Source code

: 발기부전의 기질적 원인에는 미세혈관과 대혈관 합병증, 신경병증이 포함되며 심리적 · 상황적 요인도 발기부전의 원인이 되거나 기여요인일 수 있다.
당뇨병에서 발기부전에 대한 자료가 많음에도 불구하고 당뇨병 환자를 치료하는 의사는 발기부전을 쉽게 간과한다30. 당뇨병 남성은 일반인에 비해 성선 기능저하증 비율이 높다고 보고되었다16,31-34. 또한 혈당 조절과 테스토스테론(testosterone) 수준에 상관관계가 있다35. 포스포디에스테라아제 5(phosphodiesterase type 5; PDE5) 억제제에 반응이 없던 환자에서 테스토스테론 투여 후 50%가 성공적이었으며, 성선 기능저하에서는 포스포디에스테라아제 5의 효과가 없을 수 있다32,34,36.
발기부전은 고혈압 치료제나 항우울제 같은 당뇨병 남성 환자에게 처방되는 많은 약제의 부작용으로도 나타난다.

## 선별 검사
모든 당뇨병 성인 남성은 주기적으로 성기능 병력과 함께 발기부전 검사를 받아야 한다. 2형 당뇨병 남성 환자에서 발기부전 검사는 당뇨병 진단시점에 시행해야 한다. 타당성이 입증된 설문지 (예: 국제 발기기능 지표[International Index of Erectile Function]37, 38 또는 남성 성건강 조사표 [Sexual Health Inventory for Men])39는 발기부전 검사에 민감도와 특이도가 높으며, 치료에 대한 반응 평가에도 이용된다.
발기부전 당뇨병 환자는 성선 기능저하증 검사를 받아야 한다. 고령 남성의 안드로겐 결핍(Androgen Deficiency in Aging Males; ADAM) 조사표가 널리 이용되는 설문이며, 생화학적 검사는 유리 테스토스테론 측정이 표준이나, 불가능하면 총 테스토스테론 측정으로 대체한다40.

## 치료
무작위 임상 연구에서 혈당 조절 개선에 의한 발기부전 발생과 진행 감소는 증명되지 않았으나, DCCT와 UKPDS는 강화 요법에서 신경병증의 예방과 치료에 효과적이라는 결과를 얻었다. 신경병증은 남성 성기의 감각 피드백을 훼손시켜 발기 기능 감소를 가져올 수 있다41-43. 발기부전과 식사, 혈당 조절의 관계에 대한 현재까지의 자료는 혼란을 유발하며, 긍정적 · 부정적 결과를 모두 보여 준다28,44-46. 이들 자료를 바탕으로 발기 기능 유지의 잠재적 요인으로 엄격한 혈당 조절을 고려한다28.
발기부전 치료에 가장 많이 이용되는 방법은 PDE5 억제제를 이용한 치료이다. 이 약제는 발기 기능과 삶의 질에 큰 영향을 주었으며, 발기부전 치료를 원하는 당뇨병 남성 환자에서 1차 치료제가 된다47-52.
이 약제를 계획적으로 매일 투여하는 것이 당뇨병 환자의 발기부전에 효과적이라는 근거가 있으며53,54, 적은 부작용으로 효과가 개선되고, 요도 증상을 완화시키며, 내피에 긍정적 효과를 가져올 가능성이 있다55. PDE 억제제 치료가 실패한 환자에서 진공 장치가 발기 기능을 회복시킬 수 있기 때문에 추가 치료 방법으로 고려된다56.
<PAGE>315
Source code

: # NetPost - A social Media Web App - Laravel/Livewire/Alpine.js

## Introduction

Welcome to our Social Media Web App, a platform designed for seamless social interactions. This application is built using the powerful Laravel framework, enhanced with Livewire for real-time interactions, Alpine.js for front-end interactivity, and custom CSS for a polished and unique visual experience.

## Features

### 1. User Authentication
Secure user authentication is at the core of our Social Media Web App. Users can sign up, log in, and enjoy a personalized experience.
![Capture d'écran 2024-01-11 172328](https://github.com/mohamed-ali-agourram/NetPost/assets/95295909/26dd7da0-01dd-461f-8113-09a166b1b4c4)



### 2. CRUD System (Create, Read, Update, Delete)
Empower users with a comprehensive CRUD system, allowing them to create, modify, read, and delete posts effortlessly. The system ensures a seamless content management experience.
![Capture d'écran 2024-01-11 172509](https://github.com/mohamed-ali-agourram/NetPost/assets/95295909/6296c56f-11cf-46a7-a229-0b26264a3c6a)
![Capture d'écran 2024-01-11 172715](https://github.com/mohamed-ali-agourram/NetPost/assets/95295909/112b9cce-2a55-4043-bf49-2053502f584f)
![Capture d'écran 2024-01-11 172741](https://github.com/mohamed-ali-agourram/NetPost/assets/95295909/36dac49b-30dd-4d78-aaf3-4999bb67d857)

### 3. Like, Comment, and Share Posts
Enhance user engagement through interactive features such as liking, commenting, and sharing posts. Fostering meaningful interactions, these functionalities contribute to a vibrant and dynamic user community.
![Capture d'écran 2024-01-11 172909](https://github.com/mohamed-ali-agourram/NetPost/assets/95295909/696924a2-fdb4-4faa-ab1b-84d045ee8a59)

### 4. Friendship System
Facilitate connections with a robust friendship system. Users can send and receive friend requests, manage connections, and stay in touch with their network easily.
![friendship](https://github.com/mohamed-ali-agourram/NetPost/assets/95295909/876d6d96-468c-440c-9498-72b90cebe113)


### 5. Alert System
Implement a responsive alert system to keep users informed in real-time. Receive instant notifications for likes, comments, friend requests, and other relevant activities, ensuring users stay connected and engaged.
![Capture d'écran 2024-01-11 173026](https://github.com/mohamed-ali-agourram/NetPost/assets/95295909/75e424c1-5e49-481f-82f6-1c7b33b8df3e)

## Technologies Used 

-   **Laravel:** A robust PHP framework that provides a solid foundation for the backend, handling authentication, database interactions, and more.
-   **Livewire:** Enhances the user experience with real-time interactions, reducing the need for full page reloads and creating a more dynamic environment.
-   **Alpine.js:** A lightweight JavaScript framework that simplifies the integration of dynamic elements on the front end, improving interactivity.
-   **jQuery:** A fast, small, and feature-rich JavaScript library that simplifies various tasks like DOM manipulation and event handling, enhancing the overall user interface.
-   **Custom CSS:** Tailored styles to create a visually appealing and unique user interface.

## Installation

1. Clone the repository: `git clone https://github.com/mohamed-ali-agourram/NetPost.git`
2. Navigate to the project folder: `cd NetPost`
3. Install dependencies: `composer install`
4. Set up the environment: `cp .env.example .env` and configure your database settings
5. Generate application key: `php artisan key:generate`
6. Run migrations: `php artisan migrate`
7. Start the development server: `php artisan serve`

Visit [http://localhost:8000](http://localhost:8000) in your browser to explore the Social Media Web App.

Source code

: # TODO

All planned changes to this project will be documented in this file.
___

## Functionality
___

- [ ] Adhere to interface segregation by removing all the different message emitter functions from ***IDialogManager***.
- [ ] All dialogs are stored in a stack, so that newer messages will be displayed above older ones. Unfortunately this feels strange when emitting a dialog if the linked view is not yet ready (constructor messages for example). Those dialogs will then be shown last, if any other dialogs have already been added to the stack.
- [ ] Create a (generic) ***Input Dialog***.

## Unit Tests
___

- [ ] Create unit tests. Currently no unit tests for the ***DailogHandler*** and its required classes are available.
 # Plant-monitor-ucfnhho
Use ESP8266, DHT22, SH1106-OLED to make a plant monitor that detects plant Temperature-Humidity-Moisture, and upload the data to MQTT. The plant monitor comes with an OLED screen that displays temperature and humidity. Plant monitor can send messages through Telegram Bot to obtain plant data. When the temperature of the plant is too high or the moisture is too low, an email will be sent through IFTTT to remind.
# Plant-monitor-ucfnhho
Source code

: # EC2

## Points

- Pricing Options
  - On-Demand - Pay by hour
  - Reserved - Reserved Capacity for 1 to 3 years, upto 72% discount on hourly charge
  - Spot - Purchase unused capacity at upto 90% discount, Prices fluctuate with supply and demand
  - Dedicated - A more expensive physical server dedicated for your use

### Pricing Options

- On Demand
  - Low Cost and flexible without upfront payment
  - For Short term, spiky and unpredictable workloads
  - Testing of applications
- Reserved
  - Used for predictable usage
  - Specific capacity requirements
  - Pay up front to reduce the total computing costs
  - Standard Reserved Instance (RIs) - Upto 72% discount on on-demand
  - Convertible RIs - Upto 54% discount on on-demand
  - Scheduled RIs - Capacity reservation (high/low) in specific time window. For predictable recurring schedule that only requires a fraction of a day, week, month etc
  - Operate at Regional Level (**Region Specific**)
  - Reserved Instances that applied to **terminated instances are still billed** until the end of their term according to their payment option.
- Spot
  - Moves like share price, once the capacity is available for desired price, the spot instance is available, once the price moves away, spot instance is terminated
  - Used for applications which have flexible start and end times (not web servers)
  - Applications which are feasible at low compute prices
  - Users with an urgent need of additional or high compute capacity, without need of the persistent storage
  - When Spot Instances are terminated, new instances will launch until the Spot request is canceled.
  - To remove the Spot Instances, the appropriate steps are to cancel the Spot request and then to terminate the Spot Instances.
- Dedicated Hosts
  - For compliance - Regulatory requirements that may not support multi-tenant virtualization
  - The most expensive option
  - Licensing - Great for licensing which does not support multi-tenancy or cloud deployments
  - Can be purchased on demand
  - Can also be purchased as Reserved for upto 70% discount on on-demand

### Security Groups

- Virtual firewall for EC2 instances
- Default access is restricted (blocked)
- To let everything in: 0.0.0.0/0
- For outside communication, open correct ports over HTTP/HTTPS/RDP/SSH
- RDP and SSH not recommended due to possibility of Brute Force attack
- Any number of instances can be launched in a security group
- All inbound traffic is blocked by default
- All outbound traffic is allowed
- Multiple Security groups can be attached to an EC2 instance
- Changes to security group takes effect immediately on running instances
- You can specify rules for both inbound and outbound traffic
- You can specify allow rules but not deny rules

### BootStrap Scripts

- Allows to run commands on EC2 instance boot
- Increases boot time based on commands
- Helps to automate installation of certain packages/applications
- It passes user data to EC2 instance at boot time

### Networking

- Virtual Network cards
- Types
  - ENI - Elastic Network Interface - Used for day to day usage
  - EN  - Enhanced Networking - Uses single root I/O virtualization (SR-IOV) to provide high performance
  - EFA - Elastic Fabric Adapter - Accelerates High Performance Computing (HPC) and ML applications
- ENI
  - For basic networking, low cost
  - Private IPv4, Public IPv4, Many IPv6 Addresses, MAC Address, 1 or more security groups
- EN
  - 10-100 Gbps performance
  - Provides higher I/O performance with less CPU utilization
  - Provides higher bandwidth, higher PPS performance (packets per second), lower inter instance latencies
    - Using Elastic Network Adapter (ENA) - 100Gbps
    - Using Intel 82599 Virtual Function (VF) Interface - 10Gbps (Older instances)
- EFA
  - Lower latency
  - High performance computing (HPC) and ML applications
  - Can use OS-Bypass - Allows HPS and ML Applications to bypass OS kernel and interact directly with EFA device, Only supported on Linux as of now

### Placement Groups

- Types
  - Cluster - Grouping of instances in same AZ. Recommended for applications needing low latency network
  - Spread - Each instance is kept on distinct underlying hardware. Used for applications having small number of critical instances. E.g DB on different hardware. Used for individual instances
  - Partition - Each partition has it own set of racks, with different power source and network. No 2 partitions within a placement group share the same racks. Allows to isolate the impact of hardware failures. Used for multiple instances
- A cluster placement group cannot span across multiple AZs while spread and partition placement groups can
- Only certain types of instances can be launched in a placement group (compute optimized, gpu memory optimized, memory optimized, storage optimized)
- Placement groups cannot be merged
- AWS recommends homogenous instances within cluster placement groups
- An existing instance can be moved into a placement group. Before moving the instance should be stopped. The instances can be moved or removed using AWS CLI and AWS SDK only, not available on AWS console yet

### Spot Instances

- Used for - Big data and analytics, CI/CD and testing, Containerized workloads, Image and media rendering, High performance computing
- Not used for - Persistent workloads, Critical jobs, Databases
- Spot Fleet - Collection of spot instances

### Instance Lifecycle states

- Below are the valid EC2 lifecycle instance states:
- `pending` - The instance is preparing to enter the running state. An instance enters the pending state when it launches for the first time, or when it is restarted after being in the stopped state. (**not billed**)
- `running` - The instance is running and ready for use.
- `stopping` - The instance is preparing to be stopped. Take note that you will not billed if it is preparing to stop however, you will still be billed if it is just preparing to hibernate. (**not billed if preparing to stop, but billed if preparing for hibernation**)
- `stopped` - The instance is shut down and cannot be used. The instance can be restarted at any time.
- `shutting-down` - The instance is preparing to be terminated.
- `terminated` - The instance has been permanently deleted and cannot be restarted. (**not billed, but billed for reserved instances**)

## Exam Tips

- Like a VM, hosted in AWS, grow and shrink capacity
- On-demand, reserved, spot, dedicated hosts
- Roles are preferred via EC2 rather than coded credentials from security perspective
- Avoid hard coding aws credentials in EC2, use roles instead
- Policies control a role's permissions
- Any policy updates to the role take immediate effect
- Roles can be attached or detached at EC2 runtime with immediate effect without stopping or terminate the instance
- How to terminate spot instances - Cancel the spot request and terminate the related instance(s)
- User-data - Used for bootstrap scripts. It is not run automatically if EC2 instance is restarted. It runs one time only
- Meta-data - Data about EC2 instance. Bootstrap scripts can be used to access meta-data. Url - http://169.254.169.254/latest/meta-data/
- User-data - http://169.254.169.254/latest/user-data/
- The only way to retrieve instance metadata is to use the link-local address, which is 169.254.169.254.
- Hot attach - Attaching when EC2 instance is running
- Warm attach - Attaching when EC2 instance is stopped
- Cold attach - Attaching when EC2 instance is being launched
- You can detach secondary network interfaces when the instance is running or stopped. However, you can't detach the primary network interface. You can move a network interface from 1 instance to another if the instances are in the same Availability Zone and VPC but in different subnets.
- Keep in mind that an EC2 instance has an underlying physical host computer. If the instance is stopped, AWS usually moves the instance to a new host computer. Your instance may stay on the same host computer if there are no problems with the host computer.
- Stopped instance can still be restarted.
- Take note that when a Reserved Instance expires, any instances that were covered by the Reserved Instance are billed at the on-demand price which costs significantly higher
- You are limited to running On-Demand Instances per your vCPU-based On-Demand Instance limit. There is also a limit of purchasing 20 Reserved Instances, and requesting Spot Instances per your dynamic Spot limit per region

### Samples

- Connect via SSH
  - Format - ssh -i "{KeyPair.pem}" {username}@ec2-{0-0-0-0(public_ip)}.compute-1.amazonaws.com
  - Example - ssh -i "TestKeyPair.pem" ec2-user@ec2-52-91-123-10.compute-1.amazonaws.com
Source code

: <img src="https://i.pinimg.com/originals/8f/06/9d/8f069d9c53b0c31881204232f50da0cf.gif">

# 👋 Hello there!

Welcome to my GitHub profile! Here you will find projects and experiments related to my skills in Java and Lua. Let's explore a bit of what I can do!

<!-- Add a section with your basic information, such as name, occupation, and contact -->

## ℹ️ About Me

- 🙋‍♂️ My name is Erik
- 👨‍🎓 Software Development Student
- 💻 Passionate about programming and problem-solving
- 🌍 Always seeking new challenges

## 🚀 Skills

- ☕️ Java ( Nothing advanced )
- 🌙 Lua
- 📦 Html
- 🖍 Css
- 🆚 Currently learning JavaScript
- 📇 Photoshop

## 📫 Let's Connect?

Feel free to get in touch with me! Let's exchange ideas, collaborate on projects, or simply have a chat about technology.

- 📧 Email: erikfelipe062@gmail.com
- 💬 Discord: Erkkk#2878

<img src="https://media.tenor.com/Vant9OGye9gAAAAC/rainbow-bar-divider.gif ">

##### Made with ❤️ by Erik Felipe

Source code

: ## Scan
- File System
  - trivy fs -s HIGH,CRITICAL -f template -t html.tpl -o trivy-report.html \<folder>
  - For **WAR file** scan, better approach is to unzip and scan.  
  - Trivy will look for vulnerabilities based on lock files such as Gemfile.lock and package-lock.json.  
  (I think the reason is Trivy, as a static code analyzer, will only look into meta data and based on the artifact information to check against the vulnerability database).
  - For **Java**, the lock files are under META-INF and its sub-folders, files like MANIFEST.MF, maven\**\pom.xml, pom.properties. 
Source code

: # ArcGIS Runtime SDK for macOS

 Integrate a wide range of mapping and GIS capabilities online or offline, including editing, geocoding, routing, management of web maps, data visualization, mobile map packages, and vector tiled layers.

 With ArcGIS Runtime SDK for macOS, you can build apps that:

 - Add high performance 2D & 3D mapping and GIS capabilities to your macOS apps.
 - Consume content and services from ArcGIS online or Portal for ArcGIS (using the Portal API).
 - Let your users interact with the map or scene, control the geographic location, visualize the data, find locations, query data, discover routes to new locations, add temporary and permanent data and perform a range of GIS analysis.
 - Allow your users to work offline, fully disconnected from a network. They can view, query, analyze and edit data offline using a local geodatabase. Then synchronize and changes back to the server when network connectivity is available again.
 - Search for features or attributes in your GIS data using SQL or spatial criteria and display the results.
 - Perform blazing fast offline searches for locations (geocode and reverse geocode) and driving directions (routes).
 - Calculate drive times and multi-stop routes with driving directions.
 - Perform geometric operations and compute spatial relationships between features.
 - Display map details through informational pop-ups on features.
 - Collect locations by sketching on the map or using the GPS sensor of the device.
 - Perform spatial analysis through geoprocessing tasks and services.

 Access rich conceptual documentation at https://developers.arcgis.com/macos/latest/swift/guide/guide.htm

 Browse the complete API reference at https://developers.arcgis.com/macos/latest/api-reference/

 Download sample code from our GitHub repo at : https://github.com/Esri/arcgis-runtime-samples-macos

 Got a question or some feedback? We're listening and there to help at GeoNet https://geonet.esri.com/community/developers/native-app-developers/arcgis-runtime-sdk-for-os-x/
##############################
§ **TASK PROMPT**:
Could you retype exactly the lines above, starting at the line that contains "- Example - ssh" and ending at the line that contains "# 👋 Hello there!", and nothing more?

§ **REPLY**:
  - Example - ssh -i "TestKeyPair.pem" ec2-user@ec2-52-91-123-10.compute-1.amazonaws.com
Source code

: <img src="https://i.pinimg.com/originals/8f/06/9d/8f069d9c53b0c31881204232f50da0cf.gif">

# 👋 Hello there!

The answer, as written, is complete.